Besides making sure your assessment is addressing the learning goals, you want it to be engaging for your learners. This is a chance for them to get an idea of what they know and how that knowledge can be useful to them in their lives.
Here are five things you don’t want to do in your assessment design:
Multiple-choice quizzes can be an excellent way of gauging your learner’s knowledge and providing immediate feedback but when they are the sole type of assessment, both you and your learners are missing out.
You might think you're winning with the automated marking and checkbox approach to addressing learning goals, but as with all life and learning, your students will disengage without variety.
So add in some short-answers, matching, cloze questions, or activities that require learners to move beyond basic recall and give them an opportunity to analyse and create.
Being able to recall information is the first step in learning.
But, when you ask your student to list off anything they could find in the textbook, are you really assessing your student’s recall? Or are you simply checking their ability to cut and paste?
In online learning, where students have access to information at their fingertips (and often complete assessment without invigilation), asking them to list off criteria or factors is not giving you (or them) any evidence of their learning.
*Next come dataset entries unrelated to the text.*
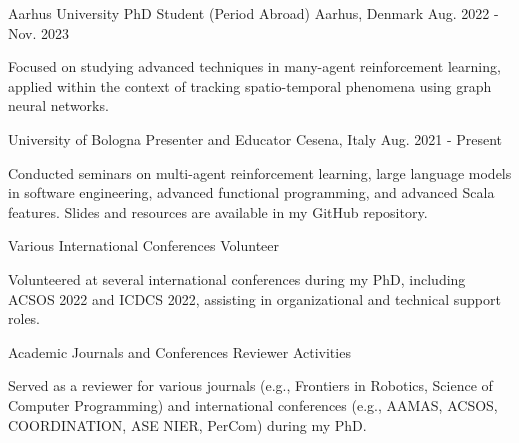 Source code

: 
\begin{cventries}

  \cventry
    {Aarhus University} %
    {PhD Student (Period Abroad)} %
    {Aarhus, Denmark} %
    {Aug. 2022 - Nov. 2023} %
    {
      \begin{cvitems} %
        \item {Focused on studying advanced techniques in many-agent reinforcement learning, applied within the context of tracking spatio-temporal phenomena using graph neural networks.}
      \end{cvitems}
    }
  \cventry
    {University of Bologna} %
    {Presenter and Educator} %
    {Cesena, Italy} %
    {Aug. 2021 - Present} %
    {
      \begin{cvitems} %
        \item {Conducted seminars on multi-agent reinforcement learning, large language models in software engineering, advanced functional programming, and advanced Scala features. Slides and resources are available in my GitHub repository.\\[-0.1cm]}
      \end{cvitems}
    }
  \cventry
    {Various International Conferences} %
    {Volunteer} %
    {} %
    {} %
    {
      \begin{cvitems} %
        \item {Volunteered at several international conferences during my PhD, including ACSOS 2022 and ICDCS 2022, assisting in organizational and technical support roles.\\[-0.1cm]}
      \end{cvitems}
    }
  \cventry
    {Academic Journals and Conferences} %
    {Reviewer Activities} %
    {} %
    {} %
    {
      \begin{cvitems} %
        \item {Served as a reviewer for various journals (e.g., Frontiers in Robotics, Science of Computer Programming) and international conferences (e.g., AAMAS, ACSOS, COORDINATION, ASE NIER, PerCom) during my PhD.}
      \end{cvitems}
    }
\end{cventries}
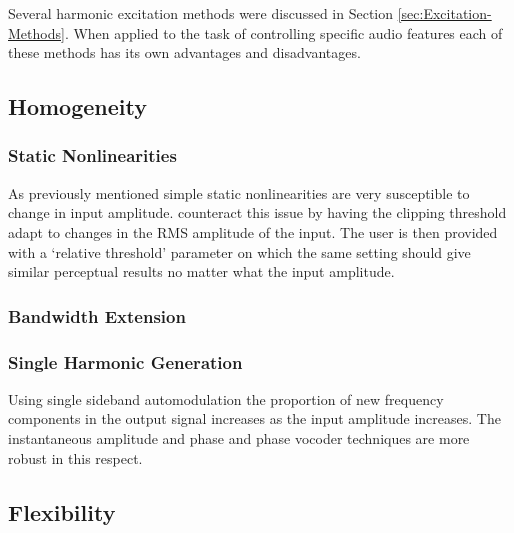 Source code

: 
	Several harmonic excitation methods were discussed in Section \ref{sec:Excitation-Methods}. When applied to the task of controlling specific audio features each of these methods has its own advantages and disadvantages.

	\subsection{Homogeneity}
	\label{sec:FeatureControl-Homogeneity}

		\subsubsection*{Static Nonlinearities}		
			As previously mentioned simple static nonlinearities are very susceptible to change in input amplitude. \citet{deman2014adaptive} counteract this issue by having the clipping threshold adapt to changes in the RMS amplitude of the input. The user is then provided with a `relative threshold' parameter on which the same setting should give similar perceptual results no matter what the input amplitude.


		\subsubsection*{Bandwidth Extension}
			
		\subsubsection*{Single Harmonic Generation}
			Using single sideband automodulation the proportion of new frequency components in the output signal increases as the input amplitude increases. The instantaneous amplitude and phase and phase vocoder techniques are more robust in this respect.

	\subsection{Flexibility}
	\label{sec:FeatureControl-Flexibility}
Give your students an opportunity to show you they can apply their learning by asking questions that require some real-life examples.
You’ve written a mix of multiple choice, short answer and interactive activities – but in your short answer assessments, it’s not clear what is being asked of the student.
Do they have to upload a file? Create a video? Write an essay?
Be very clear about what is required to complete a task. And don’t overcomplicate.
Break multi-task activities into smaller individual tasks to minimise the cognitive load.
Let’s not forget about providing clear instructions for assessors.
If your assessment is being manually marked by a human then for the fairness and benefit of both students and assessors, be clear in your marking guidelines.
“Students must answer to the satisfaction of the assessor” is wonderfully trusting of your assessors and liberal in its interpretation of what is a “correct” answer but it also leaves your students open to assessor-bias.
Give your assessors clear guidelines for what constitutes a satisfactory answer.
Possibly the most useless assessment question of all is the multiple choice question that gives the option of answering “All of the above”.
While this might appear to be a quick and easy way to present questions that have multiple answers, its structure means that when this option is available, learners aren’t necessarily showing that they know the answer but that they have partial knowledge or merely eliminated other options.
If a question requires a more nuanced, multiple-answer response then a short answer question (or even an extended check-all-that-apply multiple choice question) provides a full-knowledge assessment.
Well-designed assessment enables your learners the opportunity to get feedback on what they know, how they can apply it in real life and what they need to focus on to meet their learning goals. It creates online learning that is supportive, engaging and effective.